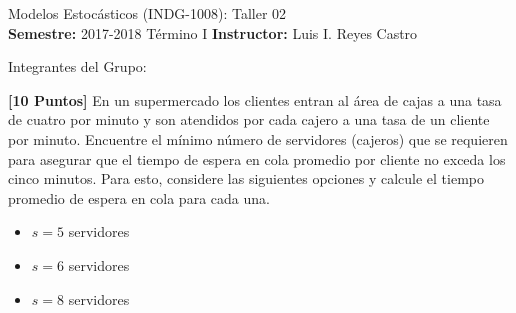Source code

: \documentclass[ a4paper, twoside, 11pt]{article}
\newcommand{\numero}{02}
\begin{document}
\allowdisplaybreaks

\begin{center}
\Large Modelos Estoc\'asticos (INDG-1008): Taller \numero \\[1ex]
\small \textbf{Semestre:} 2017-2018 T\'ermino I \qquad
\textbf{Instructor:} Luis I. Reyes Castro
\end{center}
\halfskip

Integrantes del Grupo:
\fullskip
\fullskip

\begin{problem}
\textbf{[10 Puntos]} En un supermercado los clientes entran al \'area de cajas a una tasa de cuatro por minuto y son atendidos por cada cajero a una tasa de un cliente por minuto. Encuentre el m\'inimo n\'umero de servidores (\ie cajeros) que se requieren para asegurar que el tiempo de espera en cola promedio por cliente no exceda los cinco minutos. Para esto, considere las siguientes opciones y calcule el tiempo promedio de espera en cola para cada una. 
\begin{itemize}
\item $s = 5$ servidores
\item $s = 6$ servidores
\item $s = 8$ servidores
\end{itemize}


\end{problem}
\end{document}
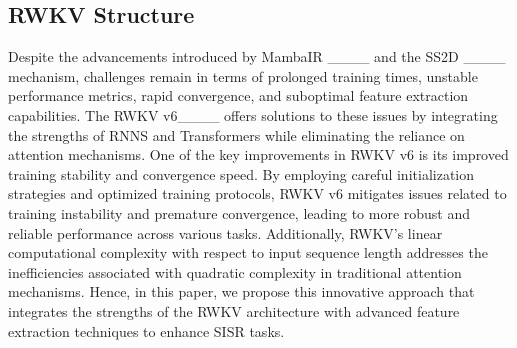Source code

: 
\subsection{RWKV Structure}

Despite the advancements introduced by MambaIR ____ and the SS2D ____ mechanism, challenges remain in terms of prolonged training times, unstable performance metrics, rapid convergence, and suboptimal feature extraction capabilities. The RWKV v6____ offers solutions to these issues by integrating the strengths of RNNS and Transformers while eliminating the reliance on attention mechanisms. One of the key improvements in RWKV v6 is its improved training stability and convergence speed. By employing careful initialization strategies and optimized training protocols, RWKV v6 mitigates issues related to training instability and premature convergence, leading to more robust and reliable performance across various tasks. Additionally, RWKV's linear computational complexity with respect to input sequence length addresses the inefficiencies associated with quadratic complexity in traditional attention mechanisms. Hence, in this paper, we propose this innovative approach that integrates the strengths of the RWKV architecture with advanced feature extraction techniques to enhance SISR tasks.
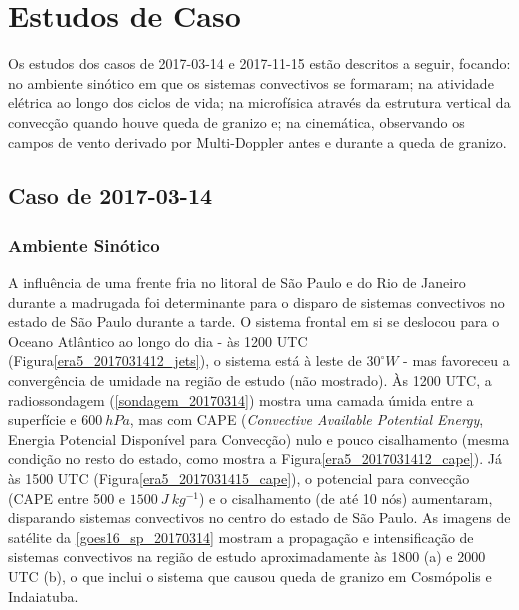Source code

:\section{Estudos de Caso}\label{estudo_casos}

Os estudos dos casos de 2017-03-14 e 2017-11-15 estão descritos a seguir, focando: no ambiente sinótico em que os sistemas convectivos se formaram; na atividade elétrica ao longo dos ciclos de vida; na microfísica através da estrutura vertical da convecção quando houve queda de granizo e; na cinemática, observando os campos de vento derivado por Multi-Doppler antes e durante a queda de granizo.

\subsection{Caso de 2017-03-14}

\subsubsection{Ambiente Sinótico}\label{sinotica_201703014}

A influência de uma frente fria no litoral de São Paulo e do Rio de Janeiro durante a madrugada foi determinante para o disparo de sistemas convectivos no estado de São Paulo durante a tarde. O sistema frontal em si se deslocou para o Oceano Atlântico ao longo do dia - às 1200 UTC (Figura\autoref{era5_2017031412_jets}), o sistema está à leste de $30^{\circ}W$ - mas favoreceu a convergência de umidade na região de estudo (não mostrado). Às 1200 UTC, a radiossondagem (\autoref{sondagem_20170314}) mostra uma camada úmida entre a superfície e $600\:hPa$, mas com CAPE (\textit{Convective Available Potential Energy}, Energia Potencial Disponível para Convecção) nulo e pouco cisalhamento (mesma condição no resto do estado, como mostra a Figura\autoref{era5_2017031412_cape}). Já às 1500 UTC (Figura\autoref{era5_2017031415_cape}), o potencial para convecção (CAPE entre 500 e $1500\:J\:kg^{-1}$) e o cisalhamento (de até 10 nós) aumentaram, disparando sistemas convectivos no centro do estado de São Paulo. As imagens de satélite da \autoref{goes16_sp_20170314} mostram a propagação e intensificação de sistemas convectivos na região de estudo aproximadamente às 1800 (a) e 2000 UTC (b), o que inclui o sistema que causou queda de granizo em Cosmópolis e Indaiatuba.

__PROBLEM REQUIREMENTS__
For each line above that includes "servidores", make a copy.

__ANSWER TO THE PROBLEM__
\textbf{[10 Puntos]} En un supermercado los clientes entran al \'area de cajas a una tasa de cuatro por minuto y son atendidos por cada cajero a una tasa de un cliente por minuto. Encuentre el m\'inimo n\'umero de servidores (\ie cajeros) que se requieren para asegurar que el tiempo de espera en cola promedio por cliente no exceda los cinco minutos. Para esto, considere las siguientes opciones y calcule el tiempo promedio de espera en cola para cada una. 
\item $s = 5$ servidores
\item $s = 6$ servidores
\item $s = 8$ servidores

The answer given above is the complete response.